• _TASK GOAL_
Out of the material that follows, write out exactly the lines from the line with "- Multiple views of the current state" to the line with "- Optimize a", both ends included, and no others.

• _RECORDS FOR THIS EXERCISE_
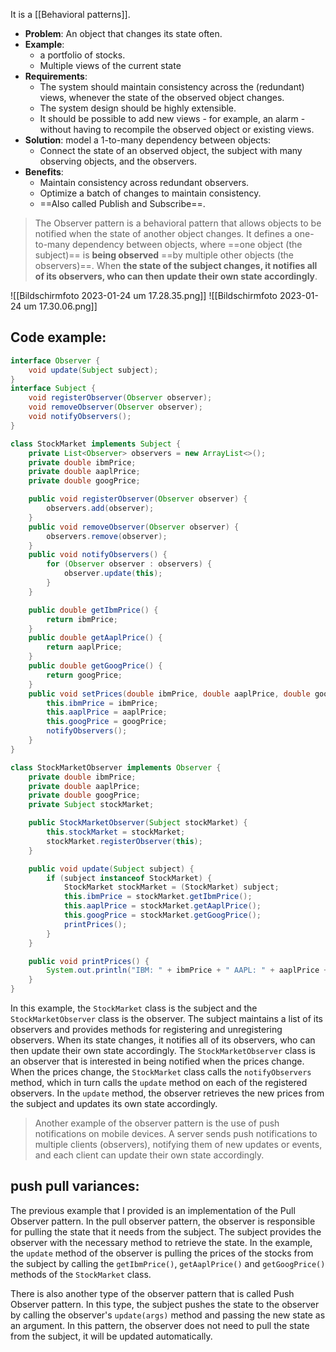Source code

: It is a [[Behavioral patterns]].

- **Problem**: An object that changes its state often.
- **Example**: 
	- a portfolio of stocks.
	- Multiple views of the current state
- **Requirements**:
	- The system should maintain consistency across the (redundant) views, whenever the state of the observed object changes.
	- The system design should be highly extensible.
	- It should be possible to add new views - for example, an alarm - without having to recompile the observed object or existing views.
- **Solution**: model a 1-to-many dependency between objects:
	- Connect the state of an observed object, the subject with many observing objects, and the observers.
- **Benefits**:
	- Maintain consistency across redundant observers.
	- Optimize a batch of changes to maintain consistency.
	- ==Also called Publish and Subscribe==.

> The Observer pattern is a behavioral pattern that allows objects to be notified when the state of another object changes. It defines a one-to-many dependency between objects, where ==one object (the subject)== is **being observed** ==by multiple other objects (the observers)==. When **the state of the subject changes, it notifies all of its observers, who can then update their own state accordingly**.


![[Bildschirm­foto 2023-01-24 um 17.28.35.png]]
![[Bildschirm­foto 2023-01-24 um 17.30.06.png]]

## Code example:
```java
interface Observer {
    void update(Subject subject);
}
interface Subject {
    void registerObserver(Observer observer);
    void removeObserver(Observer observer);
    void notifyObservers();
}

class StockMarket implements Subject {
    private List<Observer> observers = new ArrayList<>();
    private double ibmPrice;
    private double aaplPrice;
    private double googPrice;

    public void registerObserver(Observer observer) {
        observers.add(observer);
    }
    public void removeObserver(Observer observer) {
        observers.remove(observer);
    }
    public void notifyObservers() {
        for (Observer observer : observers) {
            observer.update(this);
        }
    }

    public double getIbmPrice() {
        return ibmPrice;
    }
    public double getAaplPrice() {
        return aaplPrice;
    }
    public double getGoogPrice() {
        return googPrice;
    }
    public void setPrices(double ibmPrice, double aaplPrice, double googPrice) {
        this.ibmPrice = ibmPrice;
        this.aaplPrice = aaplPrice;
        this.googPrice = googPrice;
        notifyObservers();
    }
}

class StockMarketObserver implements Observer {
    private double ibmPrice;
    private double aaplPrice;
    private double googPrice;
    private Subject stockMarket;

    public StockMarketObserver(Subject stockMarket) {
        this.stockMarket = stockMarket;
        stockMarket.registerObserver(this);
    }

    public void update(Subject subject) {
        if (subject instanceof StockMarket) {
            StockMarket stockMarket = (StockMarket) subject;
            this.ibmPrice = stockMarket.getIbmPrice();
            this.aaplPrice = stockMarket.getAaplPrice();
            this.googPrice = stockMarket.getGoogPrice();
            printPrices();
        }
    }

    public void printPrices() {
        System.out.println("IBM: " + ibmPrice + " AAPL: " + aaplPrice + " GOOG: " + googPrice);
    }
}
```
In this example, the `StockMarket` class is the subject and the `StockMarketObserver` class is the observer. The subject maintains a list of its observers and provides methods for registering and unregistering observers. When its state changes, it notifies all of its observers, who can then update their own state accordingly.
The `StockMarketObserver` class is an observer that is interested in being notified when the prices change. When the prices change, the `StockMarket` class calls the `notifyObservers` method, which in turn calls the `update` method on each of the registered observers. In the `update` method, the observer retrieves the new prices from the subject and updates its own state accordingly.

> Another example of the observer pattern is the use of push notifications on mobile devices. A server sends push notifications to multiple clients (observers), notifying them of new updates or events, and each client can update their own state accordingly.

## push pull variances:

The previous example that I provided is an implementation of the Pull Observer pattern. In the pull observer pattern, the observer is responsible for pulling the state that it needs from the subject. The subject provides the observer with the necessary method to retrieve the state. In the example, the `update` method of the observer is pulling the prices of the stocks from the subject by calling the `getIbmPrice()`, `getAaplPrice()` and `getGoogPrice()` methods of the `StockMarket` class.

There is also another type of the observer pattern that is called Push Observer pattern. In this type, the subject pushes the state to the observer by calling the observer's `update(args)` method and passing the new state as an argument. In this pattern, the observer does not need to pull the state from the subject, it will be updated automatically.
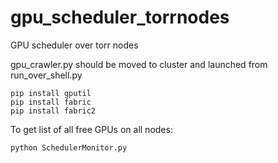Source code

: # gpu_scheduler_torrnodes
GPU scheduler over torr nodes

gpu_crawler.py should be moved to cluster and launched from run_over_shell.py

``` 
pip install gputil 
pip install fabric
pip install fabric2
```

To get list of all free GPUs on all nodes:

```
python SchedulerMonitor.py
```

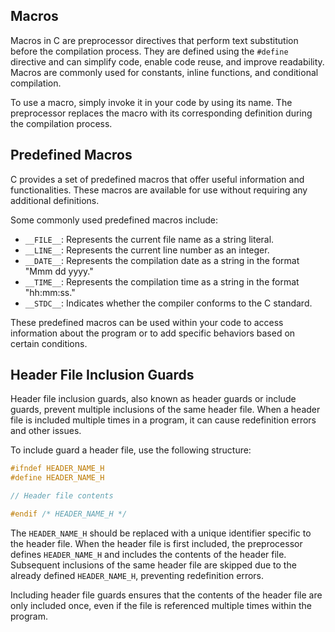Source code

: ## Macros
Macros in C are preprocessor directives that perform text substitution before the compilation process. They are defined using the `#define` directive and can simplify code, enable code reuse, and improve readability. Macros are commonly used for constants, inline functions, and conditional compilation.

To use a macro, simply invoke it in your code by using its name. The preprocessor replaces the macro with its corresponding definition during the compilation process.

## Predefined Macros
C provides a set of predefined macros that offer useful information and functionalities. These macros are available for use without requiring any additional definitions.

Some commonly used predefined macros include:
- `__FILE__`: Represents the current file name as a string literal.
- `__LINE__`: Represents the current line number as an integer.
- `__DATE__`: Represents the compilation date as a string in the format "Mmm dd yyyy."
- `__TIME__`: Represents the compilation time as a string in the format "hh:mm:ss."
- `__STDC__`: Indicates whether the compiler conforms to the C standard.

These predefined macros can be used within your code to access information about the program or to add specific behaviors based on certain conditions.

## Header File Inclusion Guards
Header file inclusion guards, also known as header guards or include guards, prevent multiple inclusions of the same header file. When a header file is included multiple times in a program, it can cause redefinition errors and other issues.

To include guard a header file, use the following structure:
```c
#ifndef HEADER_NAME_H
#define HEADER_NAME_H

// Header file contents

#endif /* HEADER_NAME_H */
```

The `HEADER_NAME_H` should be replaced with a unique identifier specific to the header file. When the header file is first included, the preprocessor defines `HEADER_NAME_H` and includes the contents of the header file. Subsequent inclusions of the same header file are skipped due to the already defined `HEADER_NAME_H`, preventing redefinition errors.

Including header file guards ensures that the contents of the header file are only included once, even if the file is referenced multiple times within the program.


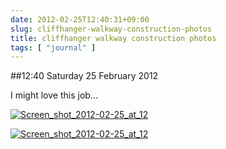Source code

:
 ```yaml
---
date: 2012-02-25T12:40:31+09:00
slug: cliffhanger-walkway-construction-photos
title: cliffhanger walkway construction photos
tags: [ "journal" ]
---
```


##12:40 Saturday 25 February 2012

I might love this job...

 

[![Screen_shot_2012-02-25_at_12](https://getfile3.posterous.com/getfile/files.posterous.com/temp-2012-02-24/qkvDkAqBEbCFezodpeGlsEkErlGvqJlIugugtJfBeGyhJxaczpBkHatuABAz/Screen_shot_2012-02-25_at_12.35.11_PM.png.scaled500.png)](https://getfile7.posterous.com/getfile/files.posterous.com/temp-2012-02-24/qkvDkAqBEbCFezodpeGlsEkErlGvqJlIugugtJfBeGyhJxaczpBkHatuABAz/Screen_shot_2012-02-25_at_12.35.11_PM.png.scaled1000.png)

[![Screen_shot_2012-02-25_at_12](https://getfile2.posterous.com/getfile/files.posterous.com/temp-2012-02-24/ivmdsGEmlhnnkHuubmFGqIrJlbAwzglpfyeCJIpyhrxoujbAhfIvoGHrDmco/Screen_shot_2012-02-25_at_12.35.31_PM.png.scaled500.png)](https://getfile4.posterous.com/getfile/files.posterous.com/temp-2012-02-24/ivmdsGEmlhnnkHuubmFGqIrJlbAwzglpfyeCJIpyhrxoujbAhfIvoGHrDmco/Screen_shot_2012-02-25_at_12.35.31_PM.png.scaled1000.png)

• _FINISHED TASK_
	- Multiple views of the current state
- **Requirements**:
	- The system should maintain consistency across the (redundant) views, whenever the state of the observed object changes.
	- The system design should be highly extensible.
	- It should be possible to add new views - for example, an alarm - without having to recompile the observed object or existing views.
- **Solution**: model a 1-to-many dependency between objects:
	- Connect the state of an observed object, the subject with many observing objects, and the observers.
- **Benefits**:
	- Maintain consistency across redundant observers.
	- Optimize a batch of changes to maintain consistency.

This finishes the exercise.